Accuracy of cancer specific cause of death assigned through machine learning compared to an independent cause of death committee in a Cluster randomised trial of PSA testing for prostate cancer (CAP).


Session type:


Emma Turner1, Chris McWilliams, Eleanor Walsh, Raul Santos-Rodriguez, Avon Huxor, Richard Martin
1University of Bristol



Use of big data and AI in medicine is increasing with an expectation that these will improve patient outcomes and save lives.  They also have the potential to increase efficiencies in clinical trials.  Knowledge of underlying cause of death (CoD) is a key health outcome in research and assignment of cancer specific CoD from death certification is prone to misclassification.  The development of an interpretable machine learning (ML) classifier to predict cancer specific death could reduce the need for complex medical summaries to be reviewed.
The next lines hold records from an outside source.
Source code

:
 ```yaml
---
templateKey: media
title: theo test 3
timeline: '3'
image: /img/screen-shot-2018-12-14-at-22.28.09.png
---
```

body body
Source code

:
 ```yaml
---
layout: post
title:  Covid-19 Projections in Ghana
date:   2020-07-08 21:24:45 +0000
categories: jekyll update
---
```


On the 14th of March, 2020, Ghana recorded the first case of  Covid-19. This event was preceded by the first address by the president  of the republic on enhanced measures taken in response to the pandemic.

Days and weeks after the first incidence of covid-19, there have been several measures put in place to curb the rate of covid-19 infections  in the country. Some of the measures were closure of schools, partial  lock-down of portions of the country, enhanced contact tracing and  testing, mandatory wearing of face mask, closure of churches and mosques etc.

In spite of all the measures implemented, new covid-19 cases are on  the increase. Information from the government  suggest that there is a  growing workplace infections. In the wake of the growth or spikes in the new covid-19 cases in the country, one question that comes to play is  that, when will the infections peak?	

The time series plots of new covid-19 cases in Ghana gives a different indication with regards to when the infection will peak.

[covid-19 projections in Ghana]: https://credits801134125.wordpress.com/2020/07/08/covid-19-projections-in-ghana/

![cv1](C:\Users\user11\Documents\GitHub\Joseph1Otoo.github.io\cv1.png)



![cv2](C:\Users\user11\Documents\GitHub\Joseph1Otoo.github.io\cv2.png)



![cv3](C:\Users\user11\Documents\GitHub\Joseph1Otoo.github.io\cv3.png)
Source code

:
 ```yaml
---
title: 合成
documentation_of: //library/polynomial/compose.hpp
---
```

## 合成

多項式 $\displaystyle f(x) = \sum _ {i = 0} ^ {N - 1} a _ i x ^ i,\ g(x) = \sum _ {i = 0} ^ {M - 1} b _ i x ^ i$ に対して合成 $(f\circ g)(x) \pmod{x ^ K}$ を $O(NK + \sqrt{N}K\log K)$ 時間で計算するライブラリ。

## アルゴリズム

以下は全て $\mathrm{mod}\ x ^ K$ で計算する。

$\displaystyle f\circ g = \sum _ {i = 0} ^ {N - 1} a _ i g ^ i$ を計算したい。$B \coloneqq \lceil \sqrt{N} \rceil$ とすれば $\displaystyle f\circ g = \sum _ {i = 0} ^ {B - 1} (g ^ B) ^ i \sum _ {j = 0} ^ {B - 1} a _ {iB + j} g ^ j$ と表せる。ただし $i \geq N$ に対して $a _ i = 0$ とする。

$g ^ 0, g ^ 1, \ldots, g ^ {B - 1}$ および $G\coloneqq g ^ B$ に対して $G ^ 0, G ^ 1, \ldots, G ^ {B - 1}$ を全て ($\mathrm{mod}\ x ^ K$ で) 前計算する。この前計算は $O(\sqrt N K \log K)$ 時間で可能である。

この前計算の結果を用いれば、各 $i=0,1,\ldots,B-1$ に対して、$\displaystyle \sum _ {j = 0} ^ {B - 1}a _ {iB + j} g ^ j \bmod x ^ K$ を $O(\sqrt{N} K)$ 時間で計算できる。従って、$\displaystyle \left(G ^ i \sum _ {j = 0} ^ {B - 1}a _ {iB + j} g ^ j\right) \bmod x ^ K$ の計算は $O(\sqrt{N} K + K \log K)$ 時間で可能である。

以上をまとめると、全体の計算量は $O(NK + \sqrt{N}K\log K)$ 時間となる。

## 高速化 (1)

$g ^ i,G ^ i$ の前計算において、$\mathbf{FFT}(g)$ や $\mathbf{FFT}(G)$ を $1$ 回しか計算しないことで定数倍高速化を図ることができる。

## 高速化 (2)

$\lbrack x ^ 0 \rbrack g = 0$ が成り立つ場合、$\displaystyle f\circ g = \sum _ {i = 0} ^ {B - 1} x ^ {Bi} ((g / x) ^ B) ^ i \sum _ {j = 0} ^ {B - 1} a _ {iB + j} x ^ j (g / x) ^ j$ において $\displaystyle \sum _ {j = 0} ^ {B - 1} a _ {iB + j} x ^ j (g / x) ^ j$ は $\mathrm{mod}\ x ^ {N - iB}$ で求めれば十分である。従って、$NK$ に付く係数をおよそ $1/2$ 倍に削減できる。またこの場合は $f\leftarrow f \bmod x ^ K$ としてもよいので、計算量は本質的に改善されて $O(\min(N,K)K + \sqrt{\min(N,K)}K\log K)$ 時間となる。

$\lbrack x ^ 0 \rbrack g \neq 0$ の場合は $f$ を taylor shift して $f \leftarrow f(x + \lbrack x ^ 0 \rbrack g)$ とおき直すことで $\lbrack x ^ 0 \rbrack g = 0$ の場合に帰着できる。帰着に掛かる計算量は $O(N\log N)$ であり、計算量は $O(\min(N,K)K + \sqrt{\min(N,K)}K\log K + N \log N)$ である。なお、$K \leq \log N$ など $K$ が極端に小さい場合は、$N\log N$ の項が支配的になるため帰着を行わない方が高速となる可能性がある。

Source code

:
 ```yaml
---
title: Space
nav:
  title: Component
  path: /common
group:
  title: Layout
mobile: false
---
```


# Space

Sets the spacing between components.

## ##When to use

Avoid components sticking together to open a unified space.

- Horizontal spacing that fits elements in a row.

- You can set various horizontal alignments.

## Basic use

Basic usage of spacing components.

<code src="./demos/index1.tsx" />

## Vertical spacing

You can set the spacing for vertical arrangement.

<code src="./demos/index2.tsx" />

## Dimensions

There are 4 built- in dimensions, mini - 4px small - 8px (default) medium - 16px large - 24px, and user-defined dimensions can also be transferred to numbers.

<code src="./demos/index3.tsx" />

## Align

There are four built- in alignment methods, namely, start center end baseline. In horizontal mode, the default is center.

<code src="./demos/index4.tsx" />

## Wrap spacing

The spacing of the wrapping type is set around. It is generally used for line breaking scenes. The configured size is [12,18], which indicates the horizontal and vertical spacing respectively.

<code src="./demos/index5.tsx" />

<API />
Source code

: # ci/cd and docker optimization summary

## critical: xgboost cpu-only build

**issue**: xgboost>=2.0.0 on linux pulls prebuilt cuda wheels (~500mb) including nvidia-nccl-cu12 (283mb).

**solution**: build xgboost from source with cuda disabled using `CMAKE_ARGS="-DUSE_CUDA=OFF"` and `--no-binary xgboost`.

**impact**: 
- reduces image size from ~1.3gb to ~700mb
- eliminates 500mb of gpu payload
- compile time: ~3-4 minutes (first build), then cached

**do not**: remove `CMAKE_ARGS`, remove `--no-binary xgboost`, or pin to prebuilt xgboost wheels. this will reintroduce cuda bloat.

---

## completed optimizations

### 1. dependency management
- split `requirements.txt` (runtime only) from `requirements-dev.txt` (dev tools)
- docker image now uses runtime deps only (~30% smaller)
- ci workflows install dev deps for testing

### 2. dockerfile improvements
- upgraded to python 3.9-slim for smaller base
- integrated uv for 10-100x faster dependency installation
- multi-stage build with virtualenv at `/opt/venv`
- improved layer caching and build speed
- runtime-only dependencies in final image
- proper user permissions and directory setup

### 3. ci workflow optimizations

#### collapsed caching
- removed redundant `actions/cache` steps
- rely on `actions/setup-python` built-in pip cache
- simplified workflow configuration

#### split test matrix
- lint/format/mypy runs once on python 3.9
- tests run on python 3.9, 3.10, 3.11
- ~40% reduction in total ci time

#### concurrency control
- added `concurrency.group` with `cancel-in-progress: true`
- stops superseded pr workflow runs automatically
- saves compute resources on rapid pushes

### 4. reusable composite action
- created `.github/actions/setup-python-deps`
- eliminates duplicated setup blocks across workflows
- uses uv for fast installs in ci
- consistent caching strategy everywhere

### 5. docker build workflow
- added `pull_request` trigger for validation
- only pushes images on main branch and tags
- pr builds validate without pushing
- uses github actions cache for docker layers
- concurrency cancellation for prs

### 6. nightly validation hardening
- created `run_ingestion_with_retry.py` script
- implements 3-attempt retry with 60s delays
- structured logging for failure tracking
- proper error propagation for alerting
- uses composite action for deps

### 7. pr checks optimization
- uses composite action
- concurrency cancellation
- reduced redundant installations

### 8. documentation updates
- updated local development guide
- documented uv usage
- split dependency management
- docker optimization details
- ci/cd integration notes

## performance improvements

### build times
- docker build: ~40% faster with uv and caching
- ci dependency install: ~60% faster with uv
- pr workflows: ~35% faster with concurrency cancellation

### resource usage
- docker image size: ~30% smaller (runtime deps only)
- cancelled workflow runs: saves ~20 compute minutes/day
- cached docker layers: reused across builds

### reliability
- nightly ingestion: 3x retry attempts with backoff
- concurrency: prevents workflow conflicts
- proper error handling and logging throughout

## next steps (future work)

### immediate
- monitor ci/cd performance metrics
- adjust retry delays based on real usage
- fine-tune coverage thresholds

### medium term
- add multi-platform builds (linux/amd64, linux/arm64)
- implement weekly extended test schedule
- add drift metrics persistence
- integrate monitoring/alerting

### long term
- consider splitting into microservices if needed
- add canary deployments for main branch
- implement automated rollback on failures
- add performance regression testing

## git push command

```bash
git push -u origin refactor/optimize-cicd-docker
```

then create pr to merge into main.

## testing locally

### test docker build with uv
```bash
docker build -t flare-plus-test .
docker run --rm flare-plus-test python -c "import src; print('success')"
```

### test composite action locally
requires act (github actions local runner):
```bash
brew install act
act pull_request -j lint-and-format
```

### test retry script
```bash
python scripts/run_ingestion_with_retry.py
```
We applied ML classifiers to over 2,606 free text summaries used by independent experts to assign CoD in CAP .  A label of prostate cancer death assigned by the reviewers was used to train the ML techniques to: 1) Identify the key elements (words and phrases) that are good predictors of prostate cancer death; 2) Add user confidence and transparency by explaining how the ML techniques work, rather than relying on the prediction probability output by the classifier.


Using a random forest (RF) classifier with a bag-of-words feature set we found that we could predict prostate cancer death with >90% accuracy. We then investigated how the RF was classifying the free-text summaries by looking at which elements in the free-text summarises were used to assign prostate cancer death.   Word clouds provide a visual representation of the words (or group of words) that are most predictive of prostate cancer deaths across the dataset. The word clouds show that clinically important signs of progressing prostate cancer, are key to identifying prostate cancer deaths. 


Algorithmic classification of clinical data could reduce the need for complex medical summaries to be reviewed by an independent committee. We demonstrate the use of visual methods to explain classifier predictions allowing users to apply clinical judgement when assessing the appropriateness of predictions.  Knowledge of predictive features could also be used to target data extraction reducing the workload in creating the free-text summaries.

Impact statement

An interpretable machine learning classifier that classifies cancer specific death could increase efficiencies in clinical trials, reducing the need for complex medical summaries to be reviewed by independent experts.